- **SOURCE DATA**

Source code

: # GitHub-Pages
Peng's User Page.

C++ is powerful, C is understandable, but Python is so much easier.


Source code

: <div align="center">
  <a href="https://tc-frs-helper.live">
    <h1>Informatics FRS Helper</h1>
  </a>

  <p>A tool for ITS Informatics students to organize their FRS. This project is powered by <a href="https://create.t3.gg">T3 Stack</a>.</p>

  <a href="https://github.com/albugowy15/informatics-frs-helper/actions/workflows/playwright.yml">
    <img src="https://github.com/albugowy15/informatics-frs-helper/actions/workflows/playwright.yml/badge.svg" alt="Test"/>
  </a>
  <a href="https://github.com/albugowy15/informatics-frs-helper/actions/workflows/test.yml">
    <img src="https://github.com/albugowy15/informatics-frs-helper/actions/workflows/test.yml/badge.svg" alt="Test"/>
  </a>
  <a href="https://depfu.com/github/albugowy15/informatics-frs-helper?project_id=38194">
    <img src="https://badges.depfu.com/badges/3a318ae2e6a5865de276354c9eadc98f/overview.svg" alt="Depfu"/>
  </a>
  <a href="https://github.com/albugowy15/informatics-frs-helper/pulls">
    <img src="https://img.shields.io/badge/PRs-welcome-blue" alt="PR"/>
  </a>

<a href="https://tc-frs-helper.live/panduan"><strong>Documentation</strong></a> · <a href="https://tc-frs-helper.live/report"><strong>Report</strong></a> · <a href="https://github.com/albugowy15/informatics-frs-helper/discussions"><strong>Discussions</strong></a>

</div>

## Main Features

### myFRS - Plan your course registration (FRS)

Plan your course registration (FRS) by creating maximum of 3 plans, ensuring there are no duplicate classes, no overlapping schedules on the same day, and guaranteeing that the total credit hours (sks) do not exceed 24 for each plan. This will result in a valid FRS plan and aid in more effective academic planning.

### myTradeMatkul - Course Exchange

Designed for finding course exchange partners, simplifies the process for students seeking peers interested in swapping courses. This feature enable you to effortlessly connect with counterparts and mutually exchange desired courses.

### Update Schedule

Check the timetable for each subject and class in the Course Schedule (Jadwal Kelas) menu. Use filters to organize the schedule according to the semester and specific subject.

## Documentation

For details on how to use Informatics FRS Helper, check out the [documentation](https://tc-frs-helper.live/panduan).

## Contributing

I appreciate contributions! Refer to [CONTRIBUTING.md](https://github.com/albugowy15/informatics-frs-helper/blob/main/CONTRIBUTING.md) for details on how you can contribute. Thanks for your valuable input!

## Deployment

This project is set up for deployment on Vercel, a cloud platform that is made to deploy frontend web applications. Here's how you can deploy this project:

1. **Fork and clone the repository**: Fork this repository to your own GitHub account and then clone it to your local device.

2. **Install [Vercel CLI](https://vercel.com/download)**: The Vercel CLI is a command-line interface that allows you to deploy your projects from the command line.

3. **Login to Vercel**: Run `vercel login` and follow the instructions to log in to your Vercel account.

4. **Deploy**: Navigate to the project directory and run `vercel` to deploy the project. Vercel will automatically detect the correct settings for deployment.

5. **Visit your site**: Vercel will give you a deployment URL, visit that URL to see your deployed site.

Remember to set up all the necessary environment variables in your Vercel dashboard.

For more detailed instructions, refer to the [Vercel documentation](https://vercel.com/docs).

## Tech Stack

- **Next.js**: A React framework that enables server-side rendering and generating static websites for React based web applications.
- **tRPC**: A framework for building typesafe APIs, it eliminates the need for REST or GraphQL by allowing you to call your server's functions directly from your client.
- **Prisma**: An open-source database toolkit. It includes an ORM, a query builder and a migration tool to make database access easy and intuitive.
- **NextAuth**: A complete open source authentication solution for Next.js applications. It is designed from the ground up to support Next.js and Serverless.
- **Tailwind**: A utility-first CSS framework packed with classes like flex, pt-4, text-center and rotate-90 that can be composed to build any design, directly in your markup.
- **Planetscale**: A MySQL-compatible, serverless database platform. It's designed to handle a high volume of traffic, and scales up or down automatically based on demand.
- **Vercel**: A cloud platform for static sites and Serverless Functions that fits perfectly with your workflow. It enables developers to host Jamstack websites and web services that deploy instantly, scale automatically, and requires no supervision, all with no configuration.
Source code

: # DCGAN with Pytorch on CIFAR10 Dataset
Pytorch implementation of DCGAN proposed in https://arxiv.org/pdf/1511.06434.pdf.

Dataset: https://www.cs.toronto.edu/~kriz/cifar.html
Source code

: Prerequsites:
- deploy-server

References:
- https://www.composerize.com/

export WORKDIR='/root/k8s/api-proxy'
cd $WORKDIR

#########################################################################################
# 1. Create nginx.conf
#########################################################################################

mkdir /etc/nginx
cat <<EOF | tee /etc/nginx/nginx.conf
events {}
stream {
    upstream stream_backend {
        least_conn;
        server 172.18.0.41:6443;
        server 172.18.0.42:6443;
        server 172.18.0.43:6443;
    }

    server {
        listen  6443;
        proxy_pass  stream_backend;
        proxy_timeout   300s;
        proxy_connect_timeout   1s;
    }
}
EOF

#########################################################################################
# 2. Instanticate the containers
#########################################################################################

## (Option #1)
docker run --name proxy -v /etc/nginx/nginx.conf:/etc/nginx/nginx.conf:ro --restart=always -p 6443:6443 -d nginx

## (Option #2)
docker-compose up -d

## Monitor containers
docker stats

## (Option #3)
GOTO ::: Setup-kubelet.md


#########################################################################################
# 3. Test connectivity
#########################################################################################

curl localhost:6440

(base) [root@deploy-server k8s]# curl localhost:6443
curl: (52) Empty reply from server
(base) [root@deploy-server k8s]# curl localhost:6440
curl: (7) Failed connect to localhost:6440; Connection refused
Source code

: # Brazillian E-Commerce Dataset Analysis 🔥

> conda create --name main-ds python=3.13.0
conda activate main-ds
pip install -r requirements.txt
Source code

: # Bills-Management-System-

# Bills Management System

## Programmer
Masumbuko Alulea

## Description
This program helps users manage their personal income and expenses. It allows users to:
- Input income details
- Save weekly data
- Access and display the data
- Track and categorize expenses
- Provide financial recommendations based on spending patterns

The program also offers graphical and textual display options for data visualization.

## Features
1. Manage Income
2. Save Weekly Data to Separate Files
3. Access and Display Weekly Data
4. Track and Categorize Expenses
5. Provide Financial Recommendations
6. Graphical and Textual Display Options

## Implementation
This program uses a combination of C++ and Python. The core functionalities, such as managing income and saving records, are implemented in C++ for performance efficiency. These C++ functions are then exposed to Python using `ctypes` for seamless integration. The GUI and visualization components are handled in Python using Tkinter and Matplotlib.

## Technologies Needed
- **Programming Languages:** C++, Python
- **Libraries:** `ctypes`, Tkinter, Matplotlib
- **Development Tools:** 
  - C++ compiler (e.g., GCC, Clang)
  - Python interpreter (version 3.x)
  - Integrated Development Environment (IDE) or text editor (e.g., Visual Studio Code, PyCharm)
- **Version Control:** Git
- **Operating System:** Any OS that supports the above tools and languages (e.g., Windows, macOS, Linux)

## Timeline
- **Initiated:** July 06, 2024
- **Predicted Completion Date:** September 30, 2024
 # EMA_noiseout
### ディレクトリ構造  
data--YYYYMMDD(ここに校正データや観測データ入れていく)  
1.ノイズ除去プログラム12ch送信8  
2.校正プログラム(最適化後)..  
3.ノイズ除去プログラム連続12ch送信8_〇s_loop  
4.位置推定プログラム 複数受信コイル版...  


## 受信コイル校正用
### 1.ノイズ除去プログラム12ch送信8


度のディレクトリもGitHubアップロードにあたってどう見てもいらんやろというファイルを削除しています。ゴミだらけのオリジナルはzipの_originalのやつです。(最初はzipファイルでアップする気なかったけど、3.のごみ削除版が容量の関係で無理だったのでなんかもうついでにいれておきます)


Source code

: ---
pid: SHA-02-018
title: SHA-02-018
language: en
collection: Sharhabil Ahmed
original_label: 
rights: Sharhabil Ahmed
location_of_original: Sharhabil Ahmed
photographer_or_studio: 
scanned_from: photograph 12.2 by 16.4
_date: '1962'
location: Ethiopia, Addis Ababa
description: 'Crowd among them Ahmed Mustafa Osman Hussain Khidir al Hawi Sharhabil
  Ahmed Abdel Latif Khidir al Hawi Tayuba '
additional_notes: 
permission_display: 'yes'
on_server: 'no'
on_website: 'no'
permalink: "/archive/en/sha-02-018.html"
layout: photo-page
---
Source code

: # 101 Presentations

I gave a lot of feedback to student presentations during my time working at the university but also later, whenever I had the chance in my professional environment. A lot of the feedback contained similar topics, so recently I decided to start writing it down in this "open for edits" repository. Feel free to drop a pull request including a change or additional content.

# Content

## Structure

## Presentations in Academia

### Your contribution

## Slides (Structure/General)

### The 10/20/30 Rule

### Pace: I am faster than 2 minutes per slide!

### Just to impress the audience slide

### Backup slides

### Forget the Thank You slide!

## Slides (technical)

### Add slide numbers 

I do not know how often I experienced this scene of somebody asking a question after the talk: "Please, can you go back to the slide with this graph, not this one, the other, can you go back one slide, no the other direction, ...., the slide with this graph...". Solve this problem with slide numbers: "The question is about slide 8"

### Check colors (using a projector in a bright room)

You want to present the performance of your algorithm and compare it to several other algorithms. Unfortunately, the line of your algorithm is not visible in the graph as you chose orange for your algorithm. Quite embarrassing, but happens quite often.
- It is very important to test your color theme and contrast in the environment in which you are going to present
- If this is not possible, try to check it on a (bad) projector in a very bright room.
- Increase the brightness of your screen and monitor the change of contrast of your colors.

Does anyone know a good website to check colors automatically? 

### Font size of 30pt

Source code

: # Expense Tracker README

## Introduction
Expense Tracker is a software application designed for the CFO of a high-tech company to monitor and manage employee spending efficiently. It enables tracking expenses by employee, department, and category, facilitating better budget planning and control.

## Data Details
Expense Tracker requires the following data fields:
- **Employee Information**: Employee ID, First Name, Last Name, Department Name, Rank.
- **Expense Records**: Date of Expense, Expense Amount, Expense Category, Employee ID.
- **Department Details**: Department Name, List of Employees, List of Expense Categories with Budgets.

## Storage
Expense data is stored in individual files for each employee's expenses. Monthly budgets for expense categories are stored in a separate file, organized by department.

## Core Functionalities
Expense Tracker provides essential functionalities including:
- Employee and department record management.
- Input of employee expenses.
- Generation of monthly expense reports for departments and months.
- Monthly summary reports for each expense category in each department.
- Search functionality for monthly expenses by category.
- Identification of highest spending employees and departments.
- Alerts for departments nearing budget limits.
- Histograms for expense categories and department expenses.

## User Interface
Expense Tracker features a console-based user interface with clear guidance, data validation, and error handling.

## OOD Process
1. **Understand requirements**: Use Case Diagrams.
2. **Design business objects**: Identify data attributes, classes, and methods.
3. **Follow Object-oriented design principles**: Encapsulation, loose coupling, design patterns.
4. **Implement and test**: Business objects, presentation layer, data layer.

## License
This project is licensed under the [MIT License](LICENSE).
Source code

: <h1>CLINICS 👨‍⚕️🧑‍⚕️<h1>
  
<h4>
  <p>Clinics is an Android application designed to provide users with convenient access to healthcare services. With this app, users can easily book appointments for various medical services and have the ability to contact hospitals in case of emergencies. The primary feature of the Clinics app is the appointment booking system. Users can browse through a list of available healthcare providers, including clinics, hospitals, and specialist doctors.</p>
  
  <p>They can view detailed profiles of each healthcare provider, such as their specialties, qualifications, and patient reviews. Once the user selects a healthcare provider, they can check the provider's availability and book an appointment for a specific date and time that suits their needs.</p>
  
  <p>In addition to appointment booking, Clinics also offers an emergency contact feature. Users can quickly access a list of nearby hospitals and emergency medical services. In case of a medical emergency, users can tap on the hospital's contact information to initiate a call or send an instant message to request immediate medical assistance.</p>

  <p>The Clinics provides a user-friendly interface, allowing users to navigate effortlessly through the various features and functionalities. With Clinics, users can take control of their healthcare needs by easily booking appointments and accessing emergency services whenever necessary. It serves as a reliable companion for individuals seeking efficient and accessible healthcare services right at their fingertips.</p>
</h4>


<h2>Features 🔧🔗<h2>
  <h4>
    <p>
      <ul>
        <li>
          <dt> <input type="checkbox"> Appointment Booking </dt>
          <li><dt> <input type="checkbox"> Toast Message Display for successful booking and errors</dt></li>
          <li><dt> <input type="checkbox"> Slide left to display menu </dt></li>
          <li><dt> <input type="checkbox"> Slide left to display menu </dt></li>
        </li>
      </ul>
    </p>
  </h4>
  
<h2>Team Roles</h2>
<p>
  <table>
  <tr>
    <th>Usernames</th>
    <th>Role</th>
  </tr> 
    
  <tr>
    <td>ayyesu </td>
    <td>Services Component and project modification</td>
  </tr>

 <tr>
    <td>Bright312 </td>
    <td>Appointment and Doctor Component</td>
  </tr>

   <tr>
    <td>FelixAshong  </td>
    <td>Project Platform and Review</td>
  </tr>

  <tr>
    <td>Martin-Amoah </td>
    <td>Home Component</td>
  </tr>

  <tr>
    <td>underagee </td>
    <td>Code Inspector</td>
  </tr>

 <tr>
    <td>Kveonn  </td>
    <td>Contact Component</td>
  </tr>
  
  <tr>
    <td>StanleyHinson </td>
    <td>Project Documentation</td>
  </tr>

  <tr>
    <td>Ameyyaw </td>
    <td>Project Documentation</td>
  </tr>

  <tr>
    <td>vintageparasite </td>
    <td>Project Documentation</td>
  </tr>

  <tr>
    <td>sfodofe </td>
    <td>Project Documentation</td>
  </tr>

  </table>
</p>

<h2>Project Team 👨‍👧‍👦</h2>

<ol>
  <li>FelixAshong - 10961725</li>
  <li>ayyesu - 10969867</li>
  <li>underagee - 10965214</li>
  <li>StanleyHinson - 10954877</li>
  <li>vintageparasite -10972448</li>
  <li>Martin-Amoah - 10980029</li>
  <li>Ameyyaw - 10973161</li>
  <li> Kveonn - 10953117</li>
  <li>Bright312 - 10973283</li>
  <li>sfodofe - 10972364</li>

- **WORK TO COMPLETE**
With the line holding "The program also" as the first and the line holding "This program uses" as the last, set down that range of the entries above exactly, and nothing else.

- **REPLY TO THE EXERCISE**
The program also offers graphical and textual display options for data visualization.

## Features
1. Manage Income
2. Save Weekly Data to Separate Files
3. Access and Display Weekly Data
4. Track and Categorize Expenses
5. Provide Financial Recommendations
6. Graphical and Textual Display Options

## Implementation
This program uses a combination of C++ and Python. The core functionalities, such as managing income and saving records, are implemented in C++ for performance efficiency. These C++ functions are then exposed to Python using `ctypes` for seamless integration. The GUI and visualization components are handled in Python using Tkinter and Matplotlib.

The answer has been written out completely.